Well aware of the lateness of the day, Zosia and I stopped on the summit for only 20 minutes before commencing our descent. We slowly down-climbed the tricky summit block, but once we cleared the most difficult sections, we took advantage of the abundant loose scree on this mountain to expedite our descent. Ironically, the wildfire smoke which robbed us of what should have been splendid summit views also protected us immensely from getting baked by the sun. As such, the long stumble back to our crampons did not feel so unbearable. Donning our crampons again, we re-entered the gully and descended as quickly as we could to avoid more rockfall. Due to the steepness of the snow in the gully, we never felt comfortable enough to attempt glissading, and instead, we simply walked back down the way we came up. At one point, I tripped over my own crampons and went for a brief tumble, but luckily, I was able to stop myself from an uncontrollable slide. We had no other accidents in the gully, and at the base, we removed our crampons for good.
From the base of the gully, Zosia and I
dropped further down before crossing more rubble to reach the
aforementioned fire-ravaged forest. We then began a long climb back
up to the north ridge of The Monarch via the forest's edge. With
very little bushwhacking or ankle-breaking rubble present, this is indeed
a far superior route than the descending traverse we took earlier in the
day. Nevertheless, the 200-metre re-ascent of the north ridge still
felt a bit dispiriting to me especially at this late stage of the trip.
After cresting the ridge, we descended partway back toward Eohippus Lake
before taking a short cut down to a hidden meadow. We subsequently
headed northeast and circled around the shore of some unnamed
tarn before regaining the Eohippus Lake trail in waning daylight.
The ensuing hike out in the dark took us another three hours but was
otherwise uneventful.
The sun is up already as Zosia starts the trip by hiking across Sunshine
Village Ski Resort's parking lot which is under construction.
Zosia arrives at Simpson Pass. The trail to Eohippus Lake (and
Healy Pass) enters the forest beside a provincial boundary marker at
right.
Here is one of the first clear views of The Monarch
from an unnamed lake in Mount Assiniboine Provincial Park.
Photo courtesy of Zosia Zgolak
Zosia approaches the correct access gully.

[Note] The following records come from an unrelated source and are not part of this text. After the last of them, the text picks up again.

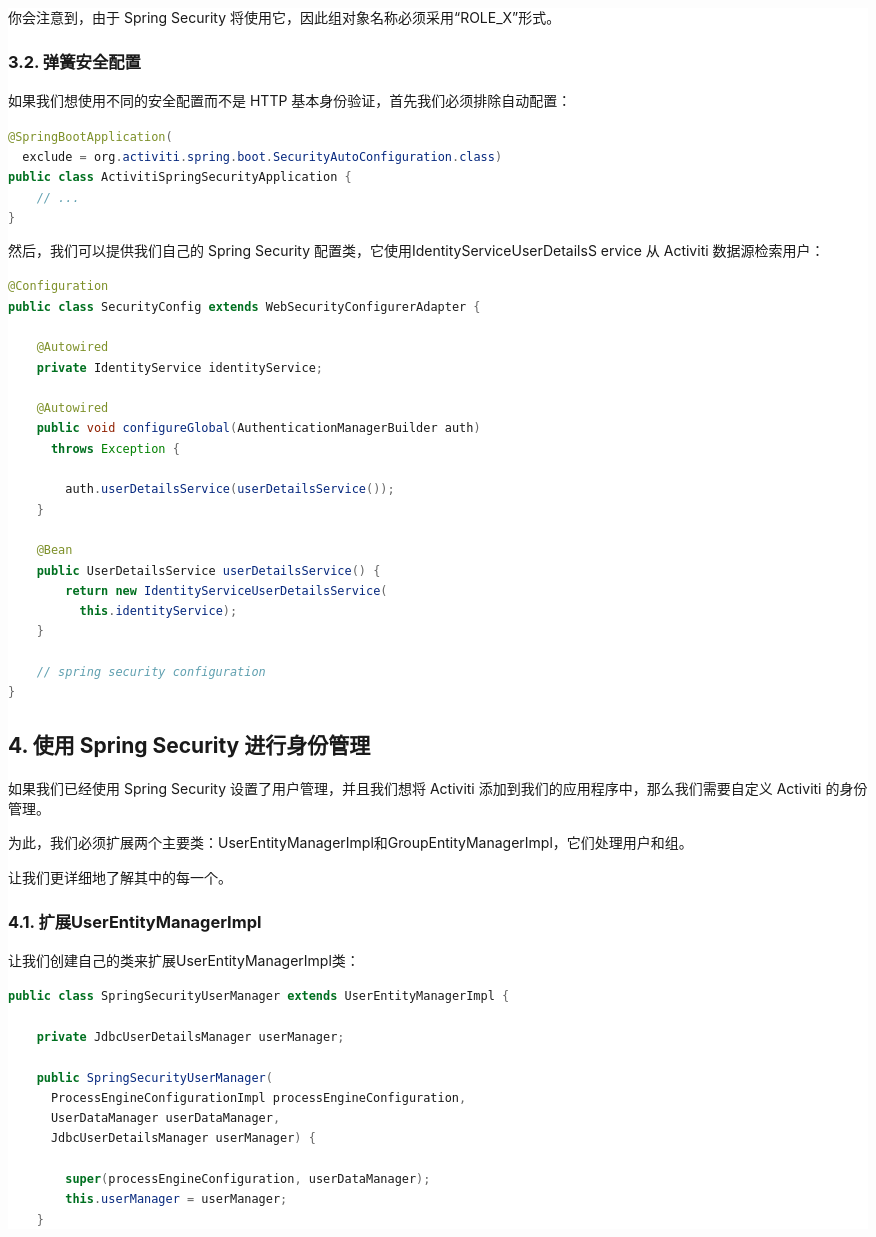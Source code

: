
 ```java
```

你会注意到，由于 Spring Security 将使用它，因此组对象名称必须采用“ROLE_X”形式。

### 3.2. 弹簧安全配置

如果我们想使用不同的安全配置而不是 HTTP 基本身份验证，首先我们必须排除自动配置：

```java
@SpringBootApplication(
  exclude = org.activiti.spring.boot.SecurityAutoConfiguration.class)
public class ActivitiSpringSecurityApplication {
    // ...
}
```

然后，我们可以提供我们自己的 Spring Security 配置类，它使用IdentityServiceUserDetailsS ervice 从 Activiti 数据源检索用户：

```java
@Configuration
public class SecurityConfig extends WebSecurityConfigurerAdapter {
 
    @Autowired
    private IdentityService identityService;

    @Autowired
    public void configureGlobal(AuthenticationManagerBuilder auth)
      throws Exception {
 
        auth.userDetailsService(userDetailsService());
    }
    
    @Bean
    public UserDetailsService userDetailsService() {
        return new IdentityServiceUserDetailsService(
          this.identityService);
    }

    // spring security configuration
}
```

## 4. 使用 Spring Security 进行身份管理

如果我们已经使用 Spring Security 设置了用户管理，并且我们想将 Activiti 添加到我们的应用程序中，那么我们需要自定义 Activiti 的身份管理。

为此，我们必须扩展两个主要类：UserEntityManagerImpl和GroupEntityManagerImpl，它们处理用户和组。

让我们更详细地了解其中的每一个。

### 4.1. 扩展UserEntityManagerImpl

让我们创建自己的类来扩展UserEntityManagerImpl类：

```java
public class SpringSecurityUserManager extends UserEntityManagerImpl {

    private JdbcUserDetailsManager userManager;

    public SpringSecurityUserManager(
      ProcessEngineConfigurationImpl processEngineConfiguration, 
      UserDataManager userDataManager, 
      JdbcUserDetailsManager userManager) {
 
        super(processEngineConfiguration, userDataManager);
        this.userManager = userManager;
    }
```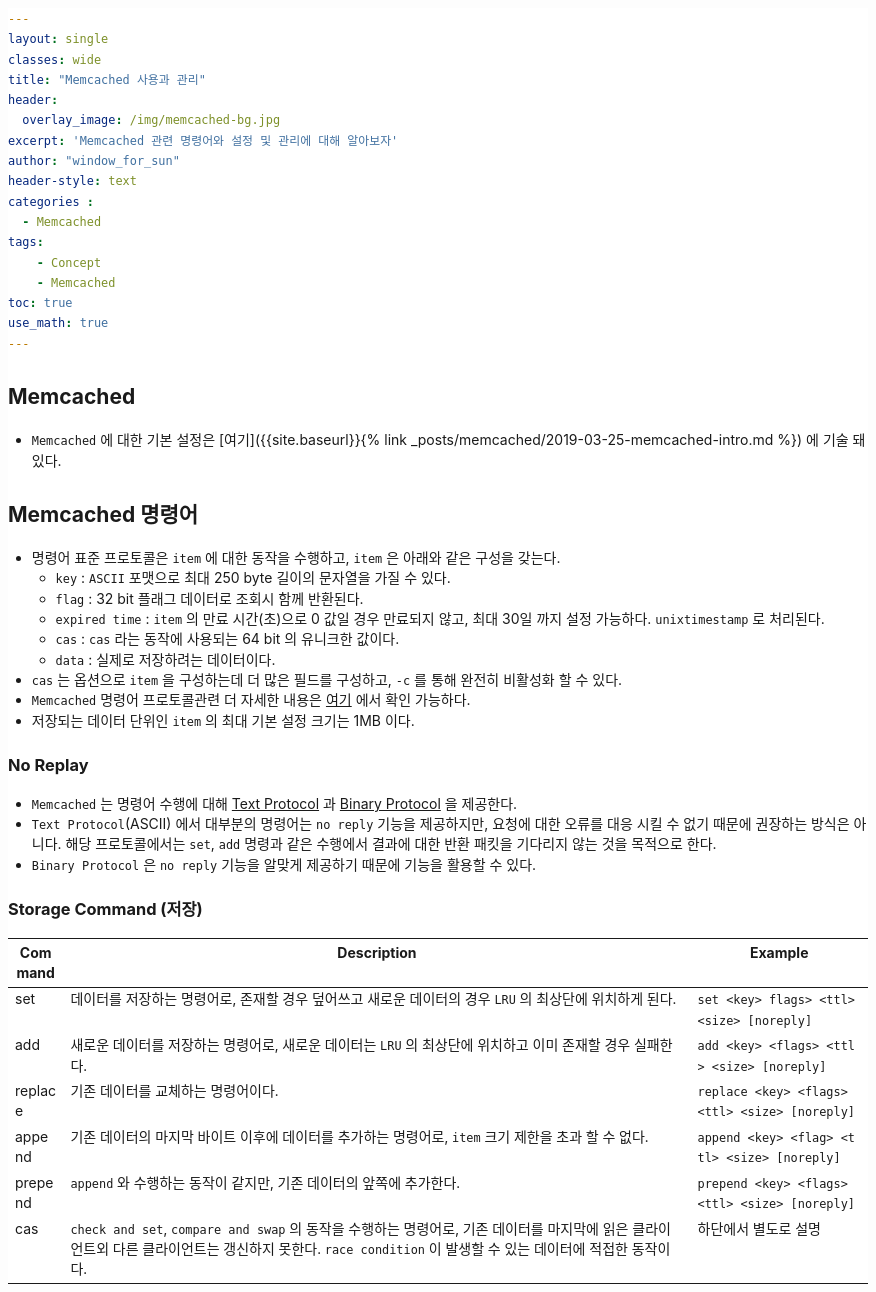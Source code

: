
```yaml
--- 
layout: single
classes: wide
title: "Memcached 사용과 관리"
header:
  overlay_image: /img/memcached-bg.jpg
excerpt: 'Memcached 관련 명령어와 설정 및 관리에 대해 알아보자'
author: "window_for_sun"
header-style: text
categories :
  - Memcached
tags:
    - Concept
    - Memcached
toc: true
use_math: true
---  
```


## Memcached
- `Memcached` 에 대한 기본 설정은 [여기]({{site.baseurl}}{% link _posts/memcached/2019-03-25-memcached-intro.md %})
에 기술 돼있다.
	
## Memcached 명령어
- 명령어 표준 프로토콜은 `item` 에 대한 동작을 수행하고, `item` 은 아래와 같은 구성을 갖는다.
	- `key` : `ASCII` 포맷으로 최대 250 byte 길이의 문자열을 가질 수 있다.
	- `flag` : 32 bit 플래그 데이터로 조회시 함께 반환된다.
	- `expired time` : `item` 의 만료 시간(초)으로 0 값일 경우 만료되지 않고, 최대 30일 까지 설정 가능하다. `unixtimestamp` 로 처리된다.
	- `cas` : `cas` 라는 동작에 사용되는 64 bit 의 유니크한 값이다.
	- `data` : 실제로 저장하려는 데이터이다.
- `cas` 는 옵션으로 `item` 을 구성하는데 더 많은 필드를 구성하고, `-c` 를 통해 완전히 비활성화 할 수 있다.
- `Memcached` 명령어 프로토콜관련 더 자세한 내용은 [여기](https://github.com/memcached/memcached/wiki/Protocols)
에서 확인 가능하다.
- 저장되는 데이터 단위인 `item` 의 최대 기본 설정 크기는 1MB 이다.

### No Replay
- `Memcached` 는 명령어 수행에 대해 [Text Protocol](https://github.com/memcached/memcached/blob/master/doc/protocol.txt)
과 [Binary Protocol](https://github.com/memcached/memcached/wiki/BinaryProtocolRevamped) 
을 제공한다.
- `Text Protocol`(ASCII) 에서 대부분의 명령어는 `no reply` 기능을 제공하지만, 
요청에 대한 오류를 대응 시킬 수 없기 때문에 권장하는 방식은 아니다. 
해당 프로토콜에서는 `set`, `add` 명령과 같은 수행에서 결과에 대한 반환 패킷을 기다리지 않는 것을 목적으로 한다.
- `Binary Protocol` 은 `no reply` 기능을 알맞게 제공하기 때문에 기능을 활용할 수 있다.

### Storage Command (저장)

Command|Description|Example
---|---|---
set|데이터를 저장하는 명령어로, 존재할 경우 덮어쓰고 새로운 데이터의 경우 `LRU` 의 최상단에 위치하게 된다.|`set <key> flags> <ttl> <size> [noreply]`
add|새로운 데이터를 저장하는 명령어로, 새로운 데이터는 `LRU` 의 최상단에 위치하고 이미 존재할 경우 실패한다.|`add <key> <flags> <ttl> <size> [noreply]`
replace|기존 데이터를 교체하는 명령어이다.|`replace <key> <flags> <ttl> <size> [noreply]`
append|기존 데이터의 마지막 바이트 이후에 데이터를 추가하는 명령어로, `item` 크기 제한을 초과 할 수 없다.|`append <key> <flag> <ttl> <size> [noreply]`
prepend|`append` 와 수행하는 동작이 같지만, 기존 데이터의 앞쪽에 추가한다.|`prepend <key> <flags> <ttl> <size> [noreply]`
cas|`check and set`, `compare and swap` 의 동작을 수행하는 명령어로, 기존 데이터를 마지막에 읽은 클라이언트외 다른 클라이언트는 갱신하지 못한다. `race condition` 이 발생할 수 있는 데이터에 적접한 동작이다.|하단에서 별도로 설명
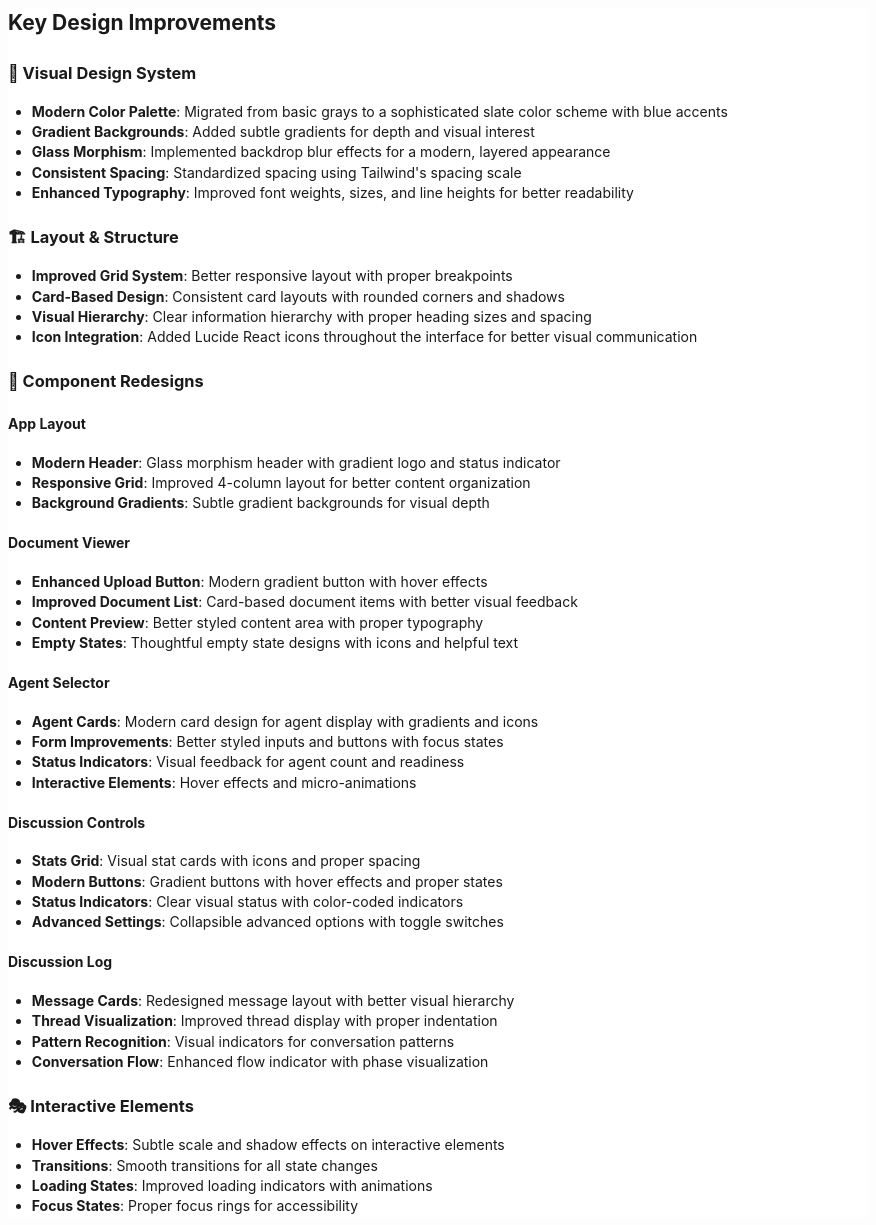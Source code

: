 ## Key Design Improvements

### 🎨 Visual Design System
- **Modern Color Palette**: Migrated from basic grays to a sophisticated slate color scheme with blue accents
- **Gradient Backgrounds**: Added subtle gradients for depth and visual interest
- **Glass Morphism**: Implemented backdrop blur effects for a modern, layered appearance
- **Consistent Spacing**: Standardized spacing using Tailwind's spacing scale
- **Enhanced Typography**: Improved font weights, sizes, and line heights for better readability

### 🏗️ Layout & Structure
- **Improved Grid System**: Better responsive layout with proper breakpoints
- **Card-Based Design**: Consistent card layouts with rounded corners and shadows
- **Visual Hierarchy**: Clear information hierarchy with proper heading sizes and spacing
- **Icon Integration**: Added Lucide React icons throughout the interface for better visual communication

### 🎯 Component Redesigns

#### App Layout
- **Modern Header**: Glass morphism header with gradient logo and status indicator
- **Responsive Grid**: Improved 4-column layout for better content organization
- **Background Gradients**: Subtle gradient backgrounds for visual depth

#### Document Viewer
- **Enhanced Upload Button**: Modern gradient button with hover effects
- **Improved Document List**: Card-based document items with better visual feedback
- **Content Preview**: Better styled content area with proper typography
- **Empty States**: Thoughtful empty state designs with icons and helpful text

#### Agent Selector
- **Agent Cards**: Modern card design for agent display with gradients and icons
- **Form Improvements**: Better styled inputs and buttons with focus states
- **Status Indicators**: Visual feedback for agent count and readiness
- **Interactive Elements**: Hover effects and micro-animations

#### Discussion Controls
- **Stats Grid**: Visual stat cards with icons and proper spacing
- **Modern Buttons**: Gradient buttons with hover effects and proper states
- **Status Indicators**: Clear visual status with color-coded indicators
- **Advanced Settings**: Collapsible advanced options with toggle switches

#### Discussion Log
- **Message Cards**: Redesigned message layout with better visual hierarchy
- **Thread Visualization**: Improved thread display with proper indentation
- **Pattern Recognition**: Visual indicators for conversation patterns
- **Conversation Flow**: Enhanced flow indicator with phase visualization

### 🎭 Interactive Elements
- **Hover Effects**: Subtle scale and shadow effects on interactive elements
- **Transitions**: Smooth transitions for all state changes
- **Loading States**: Improved loading indicators with animations
- **Focus States**: Proper focus rings for accessibility
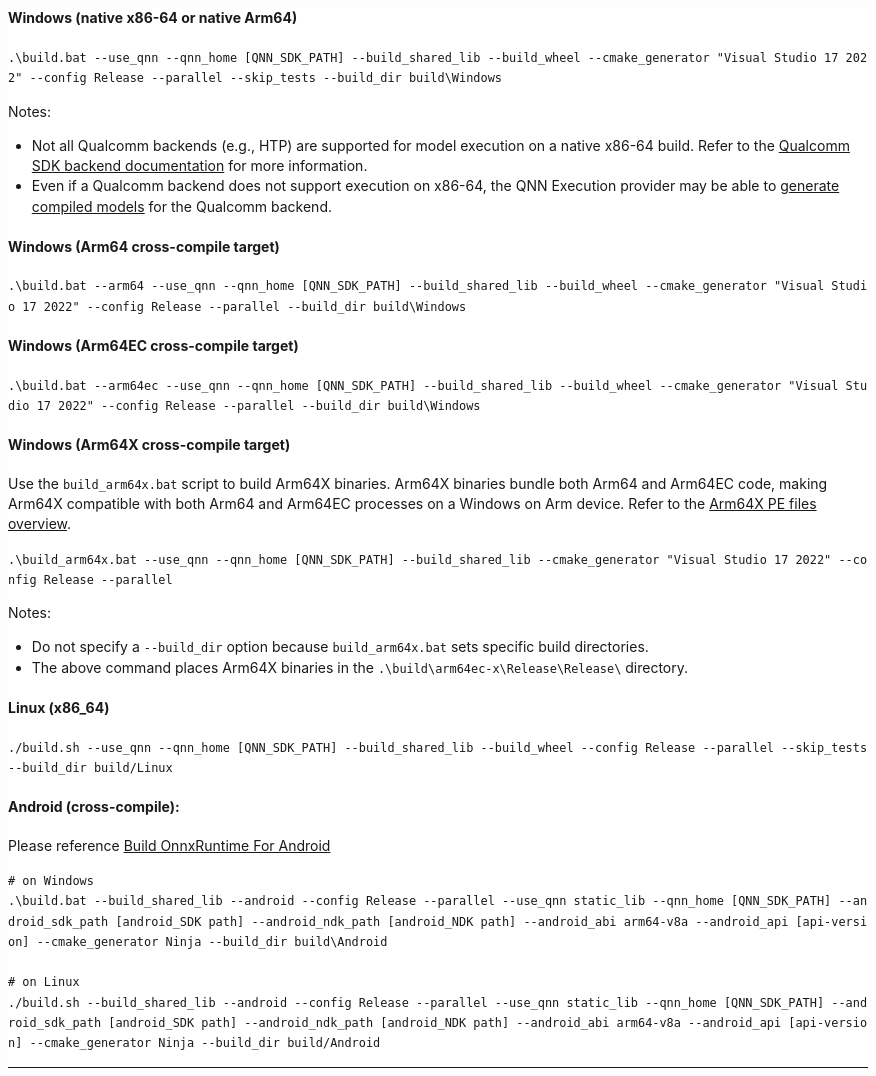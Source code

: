 #### Windows (native x86-64 or native Arm64)
```
.\build.bat --use_qnn --qnn_home [QNN_SDK_PATH] --build_shared_lib --build_wheel --cmake_generator "Visual Studio 17 2022" --config Release --parallel --skip_tests --build_dir build\Windows
```

Notes:
* Not all Qualcomm backends (e.g., HTP) are supported for model execution on a native x86-64 build. Refer to the [Qualcomm SDK backend documentation](https://docs.qualcomm.com/bundle/publicresource/topics/80-63442-50/backend.html) for more information.
* Even if a Qualcomm backend does not support execution on x86-64, the QNN Execution provider may be able to [generate compiled models](../execution-providers/QNN-ExecutionProvider.md#qnn-context-binary-cache-feature) for the Qualcomm backend.

#### Windows (Arm64 cross-compile target)
```
.\build.bat --arm64 --use_qnn --qnn_home [QNN_SDK_PATH] --build_shared_lib --build_wheel --cmake_generator "Visual Studio 17 2022" --config Release --parallel --build_dir build\Windows
```

#### Windows (Arm64EC cross-compile target)
```
.\build.bat --arm64ec --use_qnn --qnn_home [QNN_SDK_PATH] --build_shared_lib --build_wheel --cmake_generator "Visual Studio 17 2022" --config Release --parallel --build_dir build\Windows
```

#### Windows (Arm64X cross-compile target)
Use the `build_arm64x.bat` script to build Arm64X binaries. Arm64X binaries bundle both Arm64 and Arm64EC code, making Arm64X compatible with both Arm64 and Arm64EC processes on a Windows on Arm device. Refer to the [Arm64X PE files overview](https://learn.microsoft.com/en-us/windows/arm/arm64x-pe).

```
.\build_arm64x.bat --use_qnn --qnn_home [QNN_SDK_PATH] --build_shared_lib --cmake_generator "Visual Studio 17 2022" --config Release --parallel
```
Notes:
* Do not specify a `--build_dir` option because `build_arm64x.bat` sets specific build directories.
* The above command places Arm64X binaries in the `.\build\arm64ec-x\Release\Release\` directory.

#### Linux (x86_64)
```
./build.sh --use_qnn --qnn_home [QNN_SDK_PATH] --build_shared_lib --build_wheel --config Release --parallel --skip_tests --build_dir build/Linux
```

#### Android (cross-compile):

Please reference [Build OnnxRuntime For Android](android.md)
```
# on Windows
.\build.bat --build_shared_lib --android --config Release --parallel --use_qnn static_lib --qnn_home [QNN_SDK_PATH] --android_sdk_path [android_SDK path] --android_ndk_path [android_NDK path] --android_abi arm64-v8a --android_api [api-version] --cmake_generator Ninja --build_dir build\Android

# on Linux
./build.sh --build_shared_lib --android --config Release --parallel --use_qnn static_lib --qnn_home [QNN_SDK_PATH] --android_sdk_path [android_SDK path] --android_ndk_path [android_NDK path] --android_abi arm64-v8a --android_api [api-version] --cmake_generator Ninja --build_dir build/Android
```

---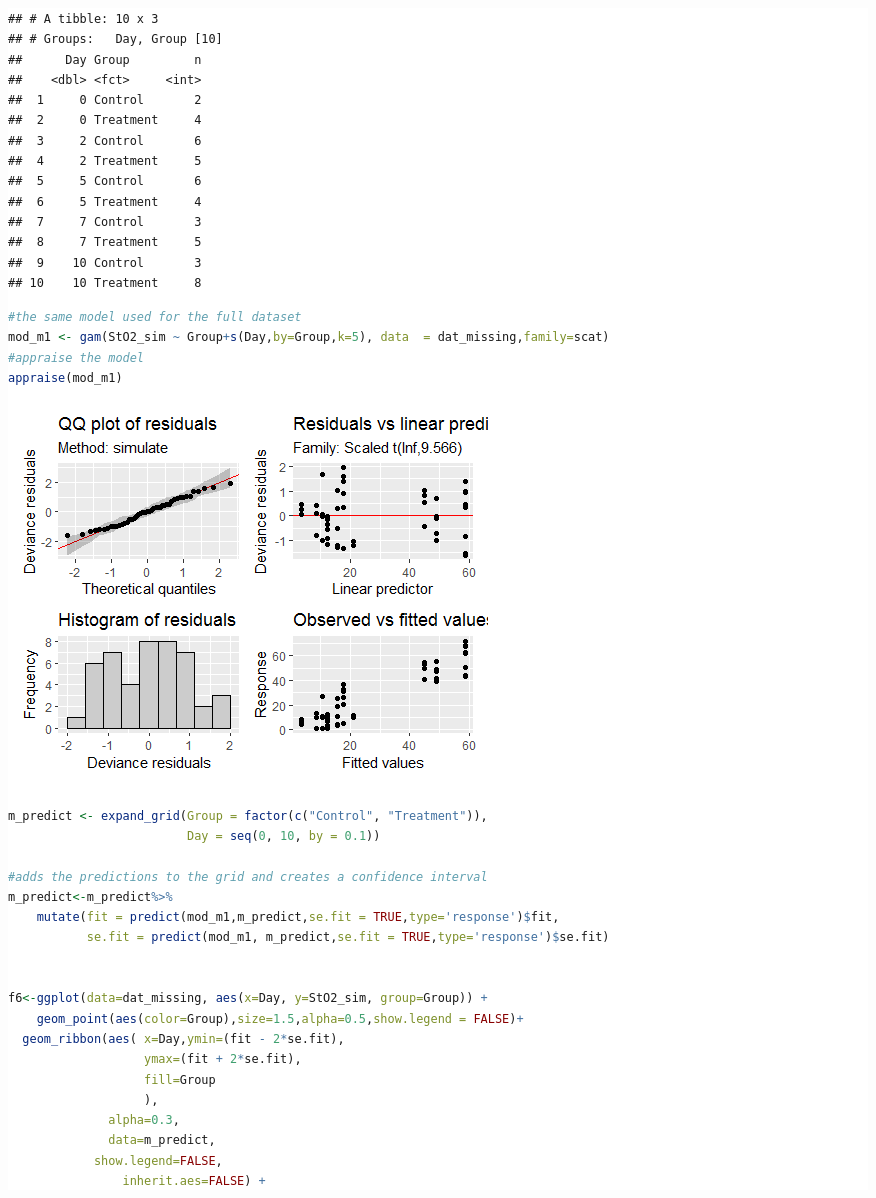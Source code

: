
 ```
## # A tibble: 10 x 3
## # Groups:   Day, Group [10]
##      Day Group         n
##    <dbl> <fct>     <int>
##  1     0 Control       2
##  2     0 Treatment     4
##  3     2 Control       6
##  4     2 Treatment     5
##  5     5 Control       6
##  6     5 Treatment     4
##  7     7 Control       3
##  8     7 Treatment     5
##  9    10 Control       3
## 10    10 Treatment     8
```

```r
#the same model used for the full dataset
mod_m1 <- gam(StO2_sim ~ Group+s(Day,by=Group,k=5), data  = dat_missing,family=scat)
#appraise the model
appraise(mod_m1)
```

![](Full_document_files/figure-docx/missing-data-Appendix-1.png)

```r
m_predict <- expand_grid(Group = factor(c("Control", "Treatment")),
                         Day = seq(0, 10, by = 0.1))

#adds the predictions to the grid and creates a confidence interval
m_predict<-m_predict%>%
    mutate(fit = predict(mod_m1,m_predict,se.fit = TRUE,type='response')$fit,
           se.fit = predict(mod_m1, m_predict,se.fit = TRUE,type='response')$se.fit)


f6<-ggplot(data=dat_missing, aes(x=Day, y=StO2_sim, group=Group)) +
    geom_point(aes(color=Group),size=1.5,alpha=0.5,show.legend = FALSE)+
  geom_ribbon(aes( x=Day,ymin=(fit - 2*se.fit), 
                   ymax=(fit + 2*se.fit),
                   fill=Group
                   ),
              alpha=0.3,
              data=m_predict,
            show.legend=FALSE,
                inherit.aes=FALSE) +
```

Zosia enters the access gully.
After donning crampons and taking out her ice axe, Zosia begins trudging
up the steep snow in the gully.
Climbing up the gully requires some vigilance as it is prone to dangerous
rockfall.
Photo courtesy of Zosia Zgolak
After clearing the gully and removing her crampons, Zosia proceeds up a
scree slope and will eventually angle up to the left.
The treadmill rubble here can be exasperating to ascend. More solid
scrambling can be found by going further left.
Zosia and Sonny take a breather on the summit of The Monarch (2892
metres).
Here is the view of Eohippus Lake from the summit. Sunshine Meadows
can be seen further in the distance through the smoky haze.
Monarch Ramparts and several unnamed lakes are visible to the north.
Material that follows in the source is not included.